Provided information: Begin

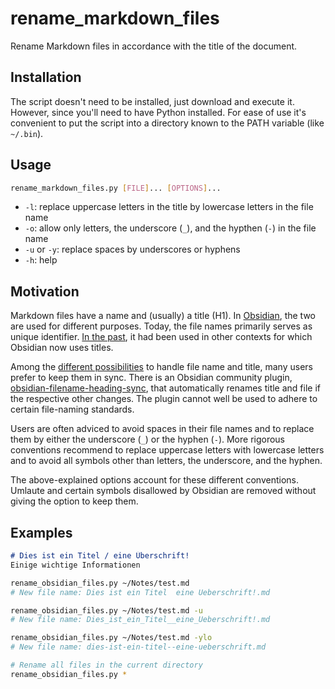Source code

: # rename_markdown_files
Rename Markdown files in accordance with the title of the document.

## Installation
The script doesn't need to be installed, just download and execute it. However, since you'll need to have Python installed. For ease of use it's convenient to put the script into a directory known to the PATH variable (like `~/.bin`).

## Usage
```bash
rename_markdown_files.py [FILE]... [OPTIONS]...
```

- `-l`: replace uppercase letters in the title by lowercase letters in the file name
- `-o`: allow only letters, the underscore (`_`), and the hypthen (`-`) in the file name
- `-u` or `-y`: replace spaces by underscores or hyphens
- `-h`: help

## Motivation
Markdown files have a name and (usually) a title (H1). In [Obsidian](https://obsidian.md/), the two are used for different purposes. Today, the file names primarily serves as unique identifier. [In the past](https://forum.obsidian.md/t/use-h1-or-front-matter-title-instead-of-or-in-addition-to-filename-as-display-name/687), it had been used in other contexts for which Obsidian now uses titles.

Among the [different possibilities](https://zettelkasten.de/introduction/#the-unique-identifier) to handle file name and title, many users prefer to keep them in sync. There is an Obsidian community plugin, [obsidian-filename-heading-sync](https://github.com/dvcrn/obsidian-filename-heading-sync), that automatically renames title and file if the respective other changes. The plugin cannot well be used to adhere to certain file-naming standards.

Users are often adviced to avoid spaces in their file names and to replace them by either the underscore (`_`) or the hyphen (`-`). More rigorous conventions recommend to replace uppercase letters with lowercase letters and to avoid all symbols other than letters, the underscore, and the hyphen.

The above-explained options account for these different conventions. Umlaute and certain symbols disallowed by Obsidian are removed without giving the option to keep them.

## Examples
```markdown
# Dies ist ein Titel / eine Überschrift!
Einige wichtige Informationen
```

```bash
rename_obsidian_files.py ~/Notes/test.md
# New file name: Dies ist ein Titel  eine Ueberschrift!.md

rename_obsidian_files.py ~/Notes/test.md -u
# New file name: Dies_ist_ein_Titel__eine_Ueberschrift!.md

rename_obsidian_files.py ~/Notes/test.md -ylo
# New file name: dies-ist-ein-titel--eine-ueberschrift.md

# Rename all files in the current directory
rename_obsidian_files.py *
```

Provided information: End

→ **Exercise instructions**
Each line from the top of the records through the one containing "Among the [different" needs to be transcribed exactly, without pictures.

→ **Finished task**
Source code

: # rename_markdown_files
Rename Markdown files in accordance with the title of the document.

## Installation
The script doesn't need to be installed, just download and execute it. However, since you'll need to have Python installed. For ease of use it's convenient to put the script into a directory known to the PATH variable (like `~/.bin`).

## Usage
```bash
rename_markdown_files.py [FILE]... [OPTIONS]...
```

- `-l`: replace uppercase letters in the title by lowercase letters in the file name
- `-o`: allow only letters, the underscore (`_`), and the hypthen (`-`) in the file name
- `-u` or `-y`: replace spaces by underscores or hyphens
- `-h`: help

## Motivation
Markdown files have a name and (usually) a title (H1). In [Obsidian](https://obsidian.md/), the two are used for different purposes. Today, the file names primarily serves as unique identifier. [In the past](https://forum.obsidian.md/t/use-h1-or-front-matter-title-instead-of-or-in-addition-to-filename-as-display-name/687), it had been used in other contexts for which Obsidian now uses titles.

Among the [different possibilities](https://zettelkasten.de/introduction/#the-unique-identifier) to handle file name and title, many users prefer to keep them in sync. There is an Obsidian community plugin, [obsidian-filename-heading-sync](https://github.com/dvcrn/obsidian-filename-heading-sync), that automatically renames title and file if the respective other changes. The plugin cannot well be used to adhere to certain file-naming standards.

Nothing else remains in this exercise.